The resolver — `Length::resolve( viewport: ( f32, f32 ), em_base: f32 ) -> f32` — runs at layout time against a viewport supplied by the renderer. `Canvas::viewport_logical()` is the new helper that exposes that viewport: it divides the canvas's physical size by `dpi_scale` and falls back to physical size when `dpi_scale <= 0.0`, guarding the misconfigured-canvas path so a Vmin call doesn't poison every downstream measurement with `NaN` or `inf`. The viewport is in **logical** pixels — matching what every wayland `xdg_toplevel.configure` event already hands the client — so `Length::vmin( 18.0 )` on a 360×720-logical Librem 5 portrait surface resolves to 64.8 px and the same expression on a 1600×900 dev screen resolves to 162 px, automatically.
Every widget setter that took an `f32` size, padding, spacing, max-width, or fixed dimension now takes `impl Into<Length>` and stores the value as `Length`:
- `widget::text::Text::size( impl Into<Length> )`; the `size` field is now `Length`. `Text::resolved_size( &Canvas )` is the internal accessor that every measurement / drawing path routes through, so the field can stay `Length` without churning the call sites. `preferred_size` and `draw` now read `new_line_size = ascent - descent + line_gap` from fontdue's `LineMetrics` (the fix for the original bug) — the baseline placement is unchanged, only the row height grows by the font's declared leading, which is what every stacked layout was implicitly relying on.
- `layout::Spacer::height( impl Into<Length> )` / `.width( impl Into<Length> )`; `fixed_height` / `fixed_width` are now `Option<Length>`. New `resolved_height( &Canvas )` / `resolved_width( &Canvas )` helpers replace the direct `s.fixed_height.unwrap_or( 0.0 )` reads in `layout::column`, `layout::row` and `layout::stack`. `Spacer::preferred_size` grows a `&Canvas` parameter for the same reason; `Element::preferred_size` passes the canvas through.
- `layout::Column::spacing` / `.padding` / `.max_width`, `layout::Row::spacing` / `.padding` — all take `impl Into<Length>` and store `Length`. Internal `resolved_spacing( &Canvas )`, `resolved_padding( &Canvas )`, `resolved_max_width( &Canvas )` helpers funnel every read, so the layout code paths stay readable.

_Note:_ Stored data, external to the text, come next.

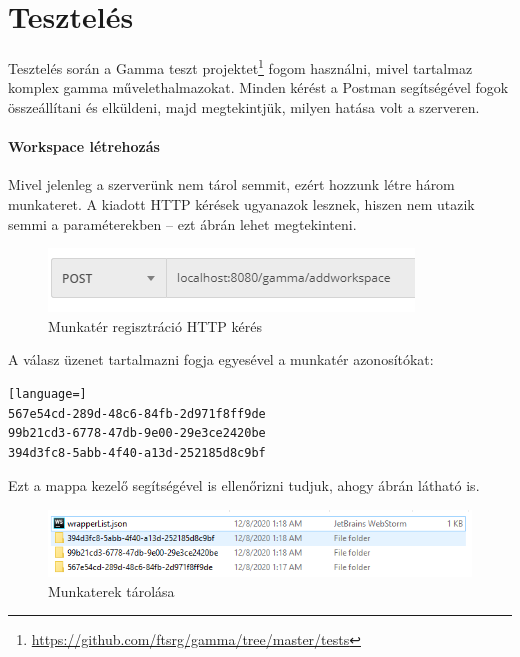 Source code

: \section{Tesztelés}

Tesztelés során a Gamma teszt projektet\footnote{\url{https://github.com/ftsrg/gamma/tree/master/tests}} fogom használni, mivel tartalmaz komplex gamma művelethalmazokat. Minden kérést a Postman segítségével fogok összeállítani és elküldeni, majd megtekintjük, milyen hatása volt a szerveren.

\paragraph{Workspace létrehozás} Mivel jelenleg a szerverünk nem tárol semmit, ezért hozzunk létre három munkateret. A kiadott HTTP kérések ugyanazok lesznek, hiszen nem utazik semmi a paraméterekben -- ezt  ábrán lehet megtekinteni.
\begin{figure}[!ht]
	\centering
	\includegraphics[keepaspectratio]{figures/addworkspace_test.PNG}
	\caption{Munkatér regisztráció HTTP kérés}
	\label{fig:addworkspace_test}
\end{figure}

\noindent A válasz üzenet tartalmazni fogja egyesével a  munkatér azonosítókat:
\begin{lstlisting}[language=]
567e54cd-289d-48c6-84fb-2d971f8ff9de
99b21cd3-6778-47db-9e00-29e3ce2420be
394d3fc8-5abb-4f40-a13d-252185d8c9bf
\end{lstlisting}

\noindent Ezt a mappa kezelő segítségével is ellenőrizni tudjuk, ahogy  ábrán látható is.

\begin{figure}[!ht]
	\includegraphics[width=\textwidth, keepaspectratio]{figures/workspace_infile.PNG}
	\caption{Munkaterek tárolása}
	\label{fig:workspace_infile}
\end{figure}

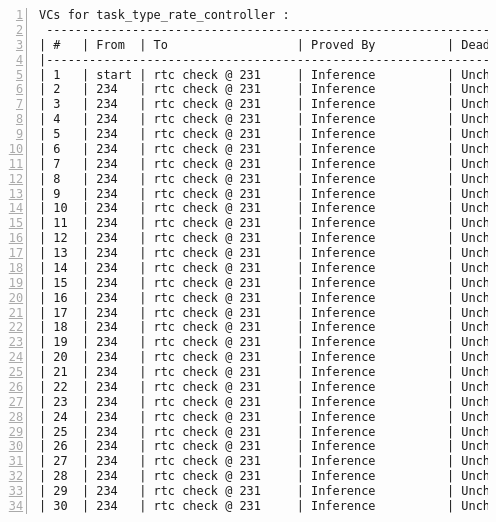 \begin{lstlisting}[gobble=0, numbers=left, caption={POGS report for PCA Pump prototype}, label={listing:pca_ravenscar:pogs_full}]
VCs for task_type_rate_controller :
 -----------------------------------------------------------------------------
| #   | From  | To                  | Proved By          | Dead Path | Status |
|-----------------------------------------------------------------------------
| 1   | start | rtc check @ 231     | Inference          | Unchecked |   IU   |
| 2   | 234   | rtc check @ 231     | Inference          | Unchecked |   IU   |
| 3   | 234   | rtc check @ 231     | Inference          | Unchecked |   IU   |
| 4   | 234   | rtc check @ 231     | Inference          | Unchecked |   IU   |
| 5   | 234   | rtc check @ 231     | Inference          | Unchecked |   IU   |
| 6   | 234   | rtc check @ 231     | Inference          | Unchecked |   IU   |
| 7   | 234   | rtc check @ 231     | Inference          | Unchecked |   IU   |
| 8   | 234   | rtc check @ 231     | Inference          | Unchecked |   IU   |
| 9   | 234   | rtc check @ 231     | Inference          | Unchecked |   IU   |
| 10  | 234   | rtc check @ 231     | Inference          | Unchecked |   IU   |
| 11  | 234   | rtc check @ 231     | Inference          | Unchecked |   IU   |
| 12  | 234   | rtc check @ 231     | Inference          | Unchecked |   IU   |
| 13  | 234   | rtc check @ 231     | Inference          | Unchecked |   IU   |
| 14  | 234   | rtc check @ 231     | Inference          | Unchecked |   IU   |
| 15  | 234   | rtc check @ 231     | Inference          | Unchecked |   IU   |
| 16  | 234   | rtc check @ 231     | Inference          | Unchecked |   IU   |
| 17  | 234   | rtc check @ 231     | Inference          | Unchecked |   IU   |
| 18  | 234   | rtc check @ 231     | Inference          | Unchecked |   IU   |
| 19  | 234   | rtc check @ 231     | Inference          | Unchecked |   IU   |
| 20  | 234   | rtc check @ 231     | Inference          | Unchecked |   IU   |
| 21  | 234   | rtc check @ 231     | Inference          | Unchecked |   IU   |
| 22  | 234   | rtc check @ 231     | Inference          | Unchecked |   IU   |
| 23  | 234   | rtc check @ 231     | Inference          | Unchecked |   IU   |
| 24  | 234   | rtc check @ 231     | Inference          | Unchecked |   IU   |
| 25  | 234   | rtc check @ 231     | Inference          | Unchecked |   IU   |
| 26  | 234   | rtc check @ 231     | Inference          | Unchecked |   IU   |
| 27  | 234   | rtc check @ 231     | Inference          | Unchecked |   IU   |
| 28  | 234   | rtc check @ 231     | Inference          | Unchecked |   IU   |
| 29  | 234   | rtc check @ 231     | Inference          | Unchecked |   IU   |
| 30  | 234   | rtc check @ 231     | Inference          | Unchecked |   IU   |

\end{lstlisting}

The column's `inner_w` private helper picks up a `&Canvas` argument; the test that used it directly is updated.
`theme::typography` keeps its historic `f32` constants (`H0`…`BODY_XS`, plus `LINE_HEIGHT`) so the migration is gradual, and adds a parallel responsive scale exposed as functions returning `Length`: `h0()`, `h1()`, `h2()`, `h3()`, `body()`, `body_s()`, `body_xs()`. Each is a `Length::vmin( pct ).clamp( min_px, max_px )` whose percentage is calibrated against a 1000-px smaller side reproducing the legacy px constant exactly, and whose px clamps protect both ends of the spectrum — a 360-px Pinephone hits the lower clamp on the larger headings, a 4K desktop hits the upper one. The tests in `theme::typography` exercise all three regimes (narrow phone, calibration point, large display) so future drift in the percentages or clamps is caught immediately.
`Canvas::viewport_logical` is the only render-surface API touched. None of the existing per-frame paths (`draw_text`, `measure_text`, `font_line_metrics`) change shape, so backends and external embedders aren't disturbed. The `dpi_scale` accessor already existed; this commit only adds the convenience that ratios it against the surface size to return the unit layout actually wants.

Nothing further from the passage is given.